US rights report criticizes Turkey’s judiciary, media freedom

May 25, 2012, Friday/ 01:16:00

The US State Department's annual report on human rights described deficiencies in access to justice, government interference in the freedom of speech and of the press and inadequate protection of vulnerable populations as the most significant human rights problems in Turkey last year.

Chronicling developments in nearly 200 countries, the rights report said broad laws against terrorism and threats to the state, political pressure and inadequacies in the judicial system in Turkey limit access to justice, as do lengthy pretrial detentions and a lack of transparency in the prosecution of cases related to state security.

The European Court of Human Rights (ECtHR) also ruled against Turkey in two separate cases regarding lengthy pre-trial detentions this week.

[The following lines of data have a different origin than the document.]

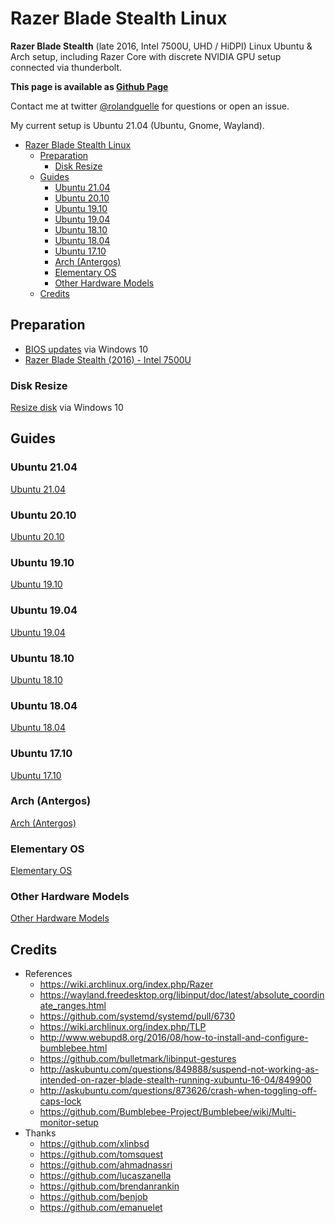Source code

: # Razer Blade Stealth Linux

**Razer Blade Stealth** (late 2016, Intel 7500U, UHD / HiDPI) Linux Ubuntu & Arch setup, including Razer Core with discrete NVIDIA GPU setup connected via thunderbolt.

**This page is available as [Github Page](https://rolandguelle.github.io/razer-blade-stealth-linux/)**

Contact me at twitter [@rolandguelle](https://twitter.com/rolandguelle) for questions or open an issue.

My current setup is Ubuntu 21.04 (Ubuntu, Gnome, Wayland).

- [Razer Blade Stealth Linux](#razer-blade-stealth-linux)
  - [Preparation](#preparation)
    - [Disk Resize](#disk-resize)
  - [Guides](#guides)
    - [Ubuntu 21.04](#ubuntu-2104)
    - [Ubuntu 20.10](#ubuntu-2010)
    - [Ubuntu 19.10](#ubuntu-1910)
    - [Ubuntu 19.04](#ubuntu-1904)
    - [Ubuntu 18.10](#ubuntu-1810)
    - [Ubuntu 18.04](#ubuntu-1804)
    - [Ubuntu 17.10](#ubuntu-1710)
    - [Arch (Antergos)](#arch-antergos)
    - [Elementary OS](#elementary-os)
    - [Other Hardware Models](#other-hardware-models)
  - [Credits](#credits)

## Preparation

- [BIOS updates](http://drivers.razersupport.com//index.php?_m=downloads&_a=view&parentcategoryid=350&pcid=0&nav=0) via Windows 10
- [Razer Blade Stealth (2016) - Intel 7500U](https://dl.razerzone.com/master-guides/Blade/Razer%20Blade%20IME%20Firmware%20Updater.pdf)

### Disk Resize

[Resize disk](https://www.howtogeek.com/101862/how-to-manage-partitions-on-windows-without-downloading-any-other-software/) via Windows 10

## Guides

### Ubuntu 21.04

[Ubuntu 21.04](ubuntu-21-04.md)

### Ubuntu 20.10

[Ubuntu 20.10](ubuntu-20-10.md)

### Ubuntu 19.10

[Ubuntu 19.10](ubuntu-19-10.md)

### Ubuntu 19.04

[Ubuntu 19.04](ubuntu-19-04.md)

### Ubuntu 18.10

[Ubuntu 18.10](ubuntu-18-10.md)

### Ubuntu 18.04

[Ubuntu 18.04](ubuntu-18-04.md)

### Ubuntu 17.10

[Ubuntu 17.10](ubuntu-17-10.md)

### Arch (Antergos)

[Arch (Antergos)](arch-antergos.md)

### Elementary OS

[Elementary OS](elementary-os.md)

### Other Hardware Models

[Other Hardware Models](other-hardware-models.md)

## Credits

- References
  - https://wiki.archlinux.org/index.php/Razer
  - https://wayland.freedesktop.org/libinput/doc/latest/absolute_coordinate_ranges.html
  - https://github.com/systemd/systemd/pull/6730
  - https://wiki.archlinux.org/index.php/TLP
  - http://www.webupd8.org/2016/08/how-to-install-and-configure-bumblebee.html
  - https://github.com/bulletmark/libinput-gestures
  - http://askubuntu.com/questions/849888/suspend-not-working-as-intended-on-razer-blade-stealth-running-xubuntu-16-04/849900
  - http://askubuntu.com/questions/873626/crash-when-toggling-off-caps-lock
  - https://github.com/Bumblebee-Project/Bumblebee/wiki/Multi-monitor-setup
- Thanks
  - https://github.com/xlinbsd
  - https://github.com/tomsquest
  - https://github.com/ahmadnassri
  - https://github.com/lucaszanella
  - https://github.com/brendanrankin
  - https://github.com/benjob
  - https://github.com/emanuelet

The decision of the European court claimed that the length of pre- and post-trial detentions in Turkey in the case in question exceeded acceptable limits.

The Turkish government has embarked on the establishment of a commission to reduce nearly 3,000 cases filed with the ECtHR. Lengthy pre-trial detentions and the duration of trials constitute two primary complaints, pushing Turkey to seek alternative ways to clear cases outside of the Strasbourg-based court.

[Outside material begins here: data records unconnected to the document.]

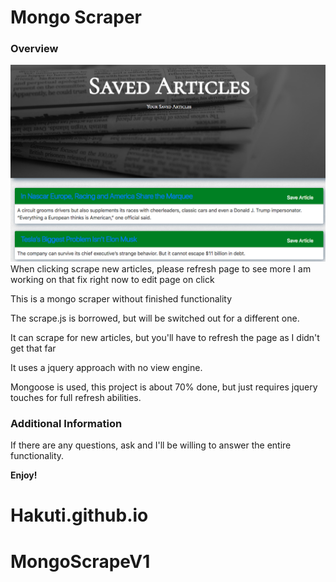# Mongo Scraper

### Overview

![alt text](Mongo.png)
When clicking scrape new articles, please refresh page to see more
I am working on that fix right now to edit page on click

This is a mongo scraper without finished functionality

The scrape.js is borrowed, but will be switched out for a different one.

It can scrape for new articles, but you'll have to refresh the page as I didn't get that far

It uses a jquery approach with no view engine.

Mongoose is used, this project is about 70% done, but just requires jquery touches for full refresh abilities.

### Additional Information

If there are any questions, ask and I'll be willing to answer the entire functionality.

**Enjoy!**

# Hakuti.github.io

# MongoScrapeV1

The rights report also said that the time lag between arrests and the presentation of indictments; leaks of information, evidence or statements; restricted defense access to evidence put forward by the prosecution; and the secrecy of the investigation orders also fueled concerns about the effectiveness of legal protections for suspects.

It noted that the close connection between prosecutors and judges gave the appearance of impropriety and unfairness in criminal cases, while the broad authority granted to prosecutors and judges contributed to an inconsistent and uncertain application of criminal law. It did, however, praise the government for adopting judicial reforms to speed up and improve judicial processes last year.

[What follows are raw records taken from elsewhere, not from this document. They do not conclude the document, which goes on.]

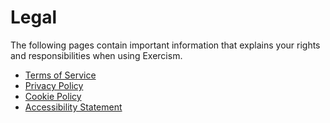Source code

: # Legal

The following pages contain important information that explains your rights and responsibilities when using Exercism.

- [Terms of Service](./terms-of-service)
- [Privacy Policy](./privacy-policy)
- [Cookie Policy](./cookie-policy)
- [Accessibility Statement](./accessibility)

The State Department report also complained about the authorities' interference in freedom of speech and press, claiming that the penal code and anti-terrorism laws retain multiple articles that restrict press freedoms and public speech on politically and culturally sensitive topics.

The arrest and prosecution of journalists, writers and Kurdish intellectuals and political activists, coupled with condemnatory speeches by political leaders, had a chilling effect on freedom of expression, the report said, adding that politicians, including Prime Minister Recep Tayyip Erdoğan, have sued their critics for defamation at all levels.

It underlined that more than 100 journalists remained imprisoned at the year's end, with most charged under anti-terrorism laws or for connections to an illegal organization. Intellectuals, writers, journalists and media outlets increasingly reported practicing self-censorship to avoid prosecution, although the media continued to criticize government leaders and policies daily and in many cases adopted an adversarial role with respect to the government, it said. The report said the government and the courts limited access to a broad range of websites based on their content.

The report also blamed the authorities for failing to effectively protect vulnerable populations it described as women, children and lesbian, gay, bisexual and transgender (LGBT) individuals, from societal abuse, discrimination and violence. Violence against women, the report warned, including honor killings and rape, remained a particularly significant problem. Child marriage persisted, it added.

Other significant human rights problems the report said were unlawful killings committed by security forces, which included a botched air strike in Uludere that killed 34 civilians mistaken for members of the Kurdistan Workers' Party (PKK).

The document also reported that demonstrations in southeast Turkey and elsewhere related to the Kurdish issue, students' rights and activities of the Higher Education Board (YÖK) were marred by violence and that members of the security forces used excessive force. “Prisons were overcrowded. Law enforcement officials did not always provide detainees immediate access to an attorney,” it also said.